Court of King's Bench: Crown Side: Indictments Files, Oyer and Terminer Files and Informations Files
This series contains several related but nevertheless distinct elements: term indictment files and separate oyer and terminer and informations files of the King's Bench.
The bulk of the series consists of a long series of King's Bench term indictments files running from 1385 to 1675, which includes in the reign of James I some term files containing informations only.
There are also, for some terms in the fourteenth and early fifteenth centuries during which the court held provincial sessions in various county towns, separate files containing the indictments and other material arising from the court's oyer and terminer (trailbaston) jurisdiction in the county in which it was then sitting; the last such session was held in 1421.
Another category of oyer and terminer files resulted from specific commissions issued at various dates between about 1351 and 1539 to justices who subsequently returned them into King's Bench, where they were kept separately from the ordinary term files.
There was a considerable increase in the number of informations filed in the indictments files about 1616, which was probably the reason for the creation of a separate series of informations files, which run only from about 1617 to 1623. Subsequently informations appear again in the main series of term indictments files, and they continued to be used to a considerable extent in the later seventeenth and eighteenth centuries.
Each of the term indictments files was originally separate, but in the late 19th and early 20th centuries a considerable number of them were stitched together to make units composed of two or more files. Many of these, at an earlier stage of the arrangement, had had their membranes numbered in pencil and had been given new parchment wrappers. A few that had for three centuries been in the Assize and Quo Warranto Rolls series, had received similar covers, and had had their membranes numbered in ink in the 1830s. These and other indications, from medieval dockets and covers to modern repairing notes on the first or last membrane of a file, have made it possible to restore most of these term indictments files to their original separate identity.

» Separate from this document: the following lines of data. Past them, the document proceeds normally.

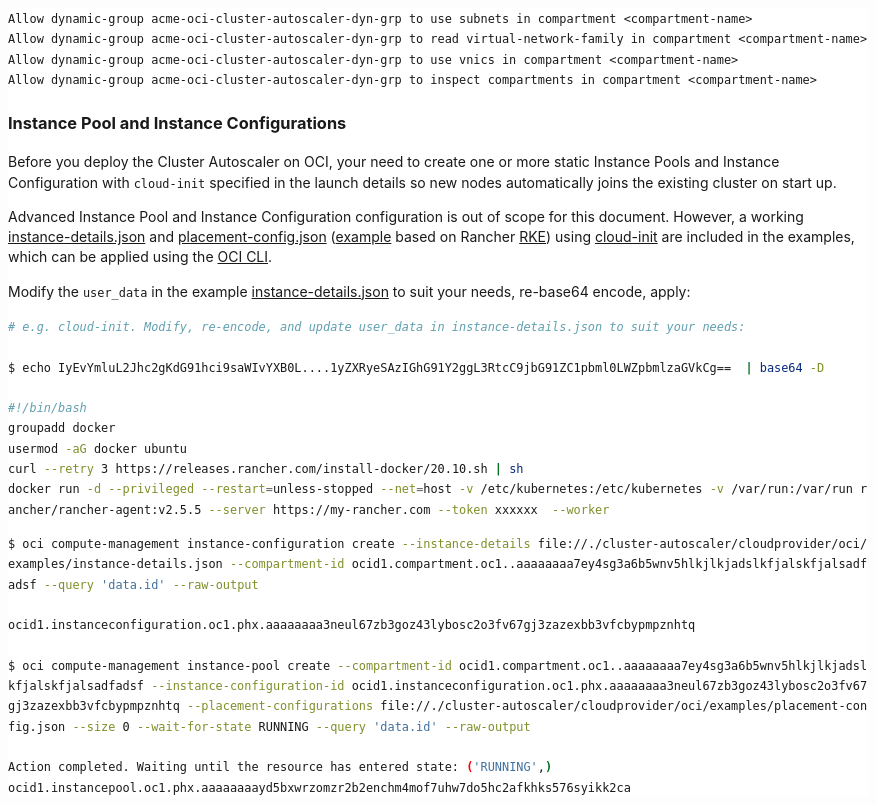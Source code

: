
 ```
Allow dynamic-group acme-oci-cluster-autoscaler-dyn-grp to use subnets in compartment <compartment-name>
Allow dynamic-group acme-oci-cluster-autoscaler-dyn-grp to read virtual-network-family in compartment <compartment-name>
Allow dynamic-group acme-oci-cluster-autoscaler-dyn-grp to use vnics in compartment <compartment-name>
Allow dynamic-group acme-oci-cluster-autoscaler-dyn-grp to inspect compartments in compartment <compartment-name>
```

### Instance Pool and Instance Configurations

Before you deploy the Cluster Autoscaler on OCI, your need to create one or more static Instance Pools and Instance
Configuration with `cloud-init` specified in the launch details so new nodes automatically joins the existing cluster on
start up.

Advanced Instance Pool and Instance Configuration configuration is out of scope for this document. However, a
working [instance-details.json](./examples/instance-details.json) and [placement-config.json](./examples/placement-config.json)
([example](./examples/instance-details.json) based on Rancher [RKE](https://rancher.com/products/rke/)) using [cloud-init](https://cloudinit.readthedocs.io/en/latest/) are
included in the examples, which can be applied using the [OCI CLI](https://docs.oracle.com/en-us/iaas/Content/API/SDKDocs/cliinstall.htm).

Modify the `user_data` in the example [instance-details.json](./examples/instance-details.json) to suit your needs, re-base64 encode, apply:

```bash
# e.g. cloud-init. Modify, re-encode, and update user_data in instance-details.json to suit your needs:

$ echo IyEvYmluL2Jhc2gKdG91hci9saWIvYXB0L....1yZXRyeSAzIGhG91Y2ggL3RtcC9jbG91ZC1pbml0LWZpbmlzaGVkCg==  | base64 -D

#!/bin/bash
groupadd docker
usermod -aG docker ubuntu
curl --retry 3 https://releases.rancher.com/install-docker/20.10.sh | sh
docker run -d --privileged --restart=unless-stopped --net=host -v /etc/kubernetes:/etc/kubernetes -v /var/run:/var/run rancher/rancher-agent:v2.5.5 --server https://my-rancher.com --token xxxxxx  --worker
```

```bash
$ oci compute-management instance-configuration create --instance-details file://./cluster-autoscaler/cloudprovider/oci/examples/instance-details.json --compartment-id ocid1.compartment.oc1..aaaaaaaa7ey4sg3a6b5wnv5hlkjlkjadslkfjalskfjalsadfadsf --query 'data.id' --raw-output

ocid1.instanceconfiguration.oc1.phx.aaaaaaaa3neul67zb3goz43lybosc2o3fv67gj3zazexbb3vfcbypmpznhtq

$ oci compute-management instance-pool create --compartment-id ocid1.compartment.oc1..aaaaaaaa7ey4sg3a6b5wnv5hlkjlkjadslkfjalskfjalsadfadsf --instance-configuration-id ocid1.instanceconfiguration.oc1.phx.aaaaaaaa3neul67zb3goz43lybosc2o3fv67gj3zazexbb3vfcbypmpznhtq --placement-configurations file://./cluster-autoscaler/cloudprovider/oci/examples/placement-config.json --size 0 --wait-for-state RUNNING --query 'data.id' --raw-output

Action completed. Waiting until the resource has entered state: ('RUNNING',)
ocid1.instancepool.oc1.phx.aaaaaaaayd5bxwrzomzr2b2enchm4mof7uhw7do5hc2afkhks576syikk2ca
```
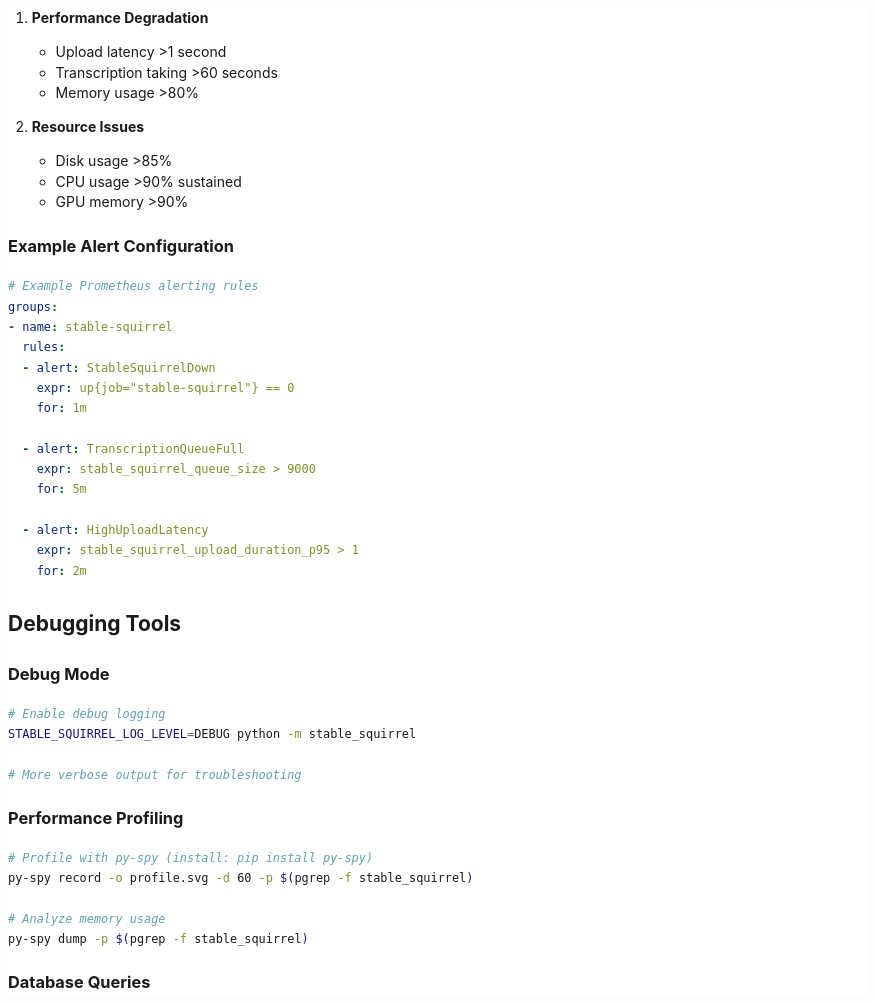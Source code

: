 1. **Performance Degradation**
   - Upload latency >1 second
   - Transcription taking >60 seconds
   - Memory usage >80%

2. **Resource Issues**
   - Disk usage >85%
   - CPU usage >90% sustained
   - GPU memory >90%

### Example Alert Configuration

```yaml
# Example Prometheus alerting rules
groups:
- name: stable-squirrel
  rules:
  - alert: StableSquirrelDown
    expr: up{job="stable-squirrel"} == 0
    for: 1m
    
  - alert: TranscriptionQueueFull
    expr: stable_squirrel_queue_size > 9000
    for: 5m
    
  - alert: HighUploadLatency  
    expr: stable_squirrel_upload_duration_p95 > 1
    for: 2m
```

## Debugging Tools

### Debug Mode

```bash
# Enable debug logging
STABLE_SQUIRREL_LOG_LEVEL=DEBUG python -m stable_squirrel

# More verbose output for troubleshooting
```

### Performance Profiling

```bash
# Profile with py-spy (install: pip install py-spy)
py-spy record -o profile.svg -d 60 -p $(pgrep -f stable_squirrel)

# Analyze memory usage
py-spy dump -p $(pgrep -f stable_squirrel)
```

### Database Queries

The original arrangement of the files ended in 1675 with KB 9/931. Piecemeal writ-sorting between about 1920 and 1939 added over twenty further files, some of which were fitted in to the earlier part of the numeration because of their date, and then the Kings Bench writ sort by C A F Meekings between 1966 and 1974, added KB 9/954-1104. A few more (KB 9/1105-1114) were added in 1996 after sorting of King's Bench sacks was resumed. KB 9/48/3 and KB 9/1115, KB 9/1116 and KB 9/1117 were added from unsorted miscellanea in March 2014.
For a register of indictments and informations from 1661 to 1733, which can be used as a means of reference to the appropriate files, see KB 15/58
Proceedings before justices or keepers of the peace, and early general oyer and terminer (trailbaston) commissions, which were not among those brought into the court as a result of those provincial sessions, are in JUST 1
The long series of term indictments files apparently came into existence sometime between 1361 and 1385. By 1385, the indictment, an accusation made by a jury of twelve or more laymen sworn to enquire on the king's behalf and recorded before a court of record, had been established as the standard method of prosecution in place of the earlier methods of presentment and appeal. By the end of the fifteenth century the rules of the form and content of indictments was settled. They had to include five basic elements: the name and addition of the accused; the date and place of the offence; the name of the victim; details of the goods stolen or the weapon used; and the nature of the offence.
Juries represented local communites, especially townships or hundreds, and in the case of the grand jury usually represented a whole county. They were summoned before various kinds of court, such as those of JPs, coroners and sheriffs, or before royal judicial commissioners, and given articles on the basis of which they were to make accusations, according to the remit of the court. The accusations were made either directly from the knowledge of the jurors themselves (presentments), or from their endorsement of a private bill of complaint submitted to them as a 'billa vera', 'true bill'.
The information was a category of accusation which grew up alongside the indictment and the appeal in the fourteenth and fifteenth centuries. It was a bill of accusation brought as a private action by an individual suing both on his own behalf and for the crown, and was restricted to use only in cases of trespasses against statute law; by the fifteenth century statutes took account of informations by prescribing a specific financial penalty of a half to anyone successfully suing on behalf of the crown, and during the sixteenth and later centuries such activity became increasingly common.